Pedro y Juan estaban hablando todavía con la gente cuando se acercaron algunos sacerdotes y saduceos, y el jefe de los guardias del templo. Estaban muy enojados porque Pedro y Juan enseñaban que los muertos podían resucitar, así como Jesús había sido resucitado. Entonces apresaron a Pedro y a Juan; pero como ya estaba anocheciendo, los encerraron en la cárcel hasta el día siguiente.
Sin embargo, al escuchar el mensaje que daban los apóstoles, muchos creyeron en Jesús. Ese mismo día, el grupo de los seguidores de Jesús llegó como a cinco mil personas.
Al día siguiente, la Junta Suprema se reunió en Jerusalén. En la Junta estaban los líderes del país, con sus consejeros y los maestros de la Ley. Allí estaba Anás, que era el jefe de los sacerdotes, junto con Caifás, Juan, Alejandro y los otros sacerdotes principales. Pedro y Juan fueron llevados a la presencia de todos ellos, los cuales empezaron a preguntarles:
—¿Quién les ha dado permiso para enseñar a la gente? ¿Quién les dio poder para hacer milagros?
Entonces Pedro, lleno del poder del Espíritu Santo, les dijo a los líderes y a sus consejeros:
—Señores, ustedes nos preguntan acerca del hombre que estaba enfermo, y que ahora está sano. Ustedes y toda la gente de Israel deben saber que este hombre está aquí, completamente sano, gracias al poder de Jesús de Nazaret, el Mesías. Ustedes ordenaron que a Jesús lo mataran en una cruz, pero Dios lo ha resucitado. Ustedes han actuado como los constructores que rechazaron una piedra, y luego resultó que esa piedra llegó a ser la piedra principal que sostiene todo el edificio. Solo Jesús tiene poder para salvar. Solo él fue enviado por Dios, y en este mundo solo él tiene poder para salvarnos.
Todos los de la Junta Suprema se sorprendieron de oír a Pedro y a Juan hablar sin ningún temor, a pesar de que eran hombres sencillos y de poca educación. Se dieron cuenta entonces de que ellos habían andado con Jesús. Y no podían acusarlos de nada porque allí, de pie junto a ellos, estaba el hombre que había sido sanado.
Los de la Junta ordenaron sacar de la sala a los acusados, y se pusieron a discutir entre ellos. «¿Qué vamos a hacer?», se decían. «No podemos acusarlos de mentirosos, pues lo que hicieron por ese hombre es realmente un milagro, y todos en Jerusalén lo saben.»
Otros decían: «Debemos impedir que lo sepa más gente.
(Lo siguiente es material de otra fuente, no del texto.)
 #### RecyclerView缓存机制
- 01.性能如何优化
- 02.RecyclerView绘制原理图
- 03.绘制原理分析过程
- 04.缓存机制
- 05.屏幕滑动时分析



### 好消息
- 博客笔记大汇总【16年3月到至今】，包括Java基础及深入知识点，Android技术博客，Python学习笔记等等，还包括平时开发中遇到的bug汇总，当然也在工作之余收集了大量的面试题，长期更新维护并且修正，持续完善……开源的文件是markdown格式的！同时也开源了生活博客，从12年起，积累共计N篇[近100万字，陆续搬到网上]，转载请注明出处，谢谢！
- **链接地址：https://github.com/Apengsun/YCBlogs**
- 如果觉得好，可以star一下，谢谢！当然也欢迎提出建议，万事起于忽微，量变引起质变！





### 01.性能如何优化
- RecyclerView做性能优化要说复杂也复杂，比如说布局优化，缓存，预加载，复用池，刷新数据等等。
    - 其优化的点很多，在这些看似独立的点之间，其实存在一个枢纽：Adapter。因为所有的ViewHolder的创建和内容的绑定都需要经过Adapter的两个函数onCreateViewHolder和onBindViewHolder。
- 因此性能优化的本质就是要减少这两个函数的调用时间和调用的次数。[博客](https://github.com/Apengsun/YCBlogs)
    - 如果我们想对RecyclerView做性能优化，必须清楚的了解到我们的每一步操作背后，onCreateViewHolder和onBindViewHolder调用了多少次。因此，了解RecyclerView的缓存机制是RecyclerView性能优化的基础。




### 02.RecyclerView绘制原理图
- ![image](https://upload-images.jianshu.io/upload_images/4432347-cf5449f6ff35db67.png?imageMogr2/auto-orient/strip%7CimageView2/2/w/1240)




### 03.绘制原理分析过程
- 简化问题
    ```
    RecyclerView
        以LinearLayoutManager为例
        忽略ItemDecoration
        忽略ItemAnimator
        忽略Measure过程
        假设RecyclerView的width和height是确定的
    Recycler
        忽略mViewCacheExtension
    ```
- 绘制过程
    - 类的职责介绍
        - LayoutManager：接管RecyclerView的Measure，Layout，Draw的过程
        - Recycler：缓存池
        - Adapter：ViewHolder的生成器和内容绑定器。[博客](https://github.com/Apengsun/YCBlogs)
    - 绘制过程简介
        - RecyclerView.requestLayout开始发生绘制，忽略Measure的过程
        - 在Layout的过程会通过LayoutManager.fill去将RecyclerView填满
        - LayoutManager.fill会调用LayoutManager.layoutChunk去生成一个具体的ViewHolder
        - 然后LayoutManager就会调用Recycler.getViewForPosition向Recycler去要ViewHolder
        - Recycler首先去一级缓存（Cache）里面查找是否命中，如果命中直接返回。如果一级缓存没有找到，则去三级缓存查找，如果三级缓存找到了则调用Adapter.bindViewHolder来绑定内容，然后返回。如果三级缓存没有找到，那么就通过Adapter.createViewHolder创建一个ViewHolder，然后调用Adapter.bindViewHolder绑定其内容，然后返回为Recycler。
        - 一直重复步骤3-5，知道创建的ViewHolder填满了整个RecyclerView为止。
Tenemos que amenazarlos para que dejen de hablar del poder de Jesús.»
Así que los llamaron y les ordenaron:
—No le digan a nadie lo que ha pasado, y dejen de enseñar a la gente acerca del poder de Jesús.
Pero Pedro y Juan les respondieron:
—Dígannos, entonces: ¿debemos obedecerlos a ustedes antes que a Dios? ¡Nosotros no podemos dejar de hablar de todo lo que hemos visto y oído!
Los jefes de la Junta Suprema les advirtieron que tenían que dejar de hablar de Jesús. Luego los soltaron, porque no podían castigarlos, pues todo el pueblo alababa a Dios por haber sanado milagrosamente a ese hombre, que tenía más de cuarenta años de edad.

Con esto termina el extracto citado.